The Cradle of Democracy

The Settlement of Iceland

The settlement of Iceland, which began around 870, was part of the general expansion of the Viking world. Most of the settlers came from west Norway, but a considerable number were from the British Isles.

In this virgin country, the settlers had to adjust to a new and strange environment, with a different climate from the one they were accustomed to, as well as volcanoes and hot springs.

Iceland was probably fully settled in the space of around 60 years and its inhabitants had to establish and develop an entirely new society with social institutions and power structures of its own. The resulting tensions between freedom and order, the individual and society, form the essence of the Saga narratives.

The Althing

In 930, more than half a century after settlement of Iceland began, representatives of leading families established a national assembly, the Althing, the oldest of its kind in the world, on the plains at Thingvellir. With no king, this was a unique political structure in the Middle Ages. Meeting for two weeks in high summer each year, the assembly attracted men and women from all around Iceland. Its main role was to pass laws and settle disputes, but with no executive powers, the legal and moral obligation to implement sentences was left to individuals – carrying out this obligation is one of the main themes of the Sagas.

The women of the Sagas

... are far from being the blushing damsels waiting for a knight in shining armour who typify so many other medieval narratives. Rather, many of them seem more like Antigone and Medea from classical Greek tragedy in their dramatic strength, their staunchness and stoicism, and also in their human failings. Although we invariably find men dominating the foreground of the narrative, the Saga world is also strongly shaped by women: by mothers who instil their sons with ancient heroic values and incite them to noble deeds, by beautiful young women over whose favours poets fight, by women of steely character who rebel against male power and refuse to accept the limitations imposed on them by custom and law.

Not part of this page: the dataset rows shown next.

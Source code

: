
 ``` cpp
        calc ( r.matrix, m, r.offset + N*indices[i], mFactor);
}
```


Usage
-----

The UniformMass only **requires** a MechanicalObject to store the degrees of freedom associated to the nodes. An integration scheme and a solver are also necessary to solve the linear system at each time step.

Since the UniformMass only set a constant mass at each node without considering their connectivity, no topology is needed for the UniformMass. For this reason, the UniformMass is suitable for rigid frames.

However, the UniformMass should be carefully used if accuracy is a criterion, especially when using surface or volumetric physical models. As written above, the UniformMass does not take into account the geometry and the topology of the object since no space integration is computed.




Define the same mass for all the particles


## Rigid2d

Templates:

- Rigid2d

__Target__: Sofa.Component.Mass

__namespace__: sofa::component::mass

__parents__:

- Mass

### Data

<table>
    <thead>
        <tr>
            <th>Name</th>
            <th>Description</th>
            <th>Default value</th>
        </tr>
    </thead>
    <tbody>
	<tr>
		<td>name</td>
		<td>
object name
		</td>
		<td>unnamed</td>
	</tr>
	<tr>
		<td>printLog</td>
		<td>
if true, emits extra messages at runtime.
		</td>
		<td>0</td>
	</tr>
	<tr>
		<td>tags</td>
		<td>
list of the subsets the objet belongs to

Women play a prominent role in The Saga of the People of Laxardal, whose central character is a woman, Gudrun Osvifsdottir. The depictions of female experience – their rebellions and defeats – are so insightful and revealing in this Saga that some scholars see it as the work of a woman.


In the Middle Ages, the Icelanders were the historiographers of the North.



Icelandic manuscripts preserve most of what we know today about North European history and learning during this era; they sketch the outlines of Nordic identity.



The principal manuscripts are preserved in the Arni Magnusson Manuscript Institute in Reykjavik, where these national treasures are on public display.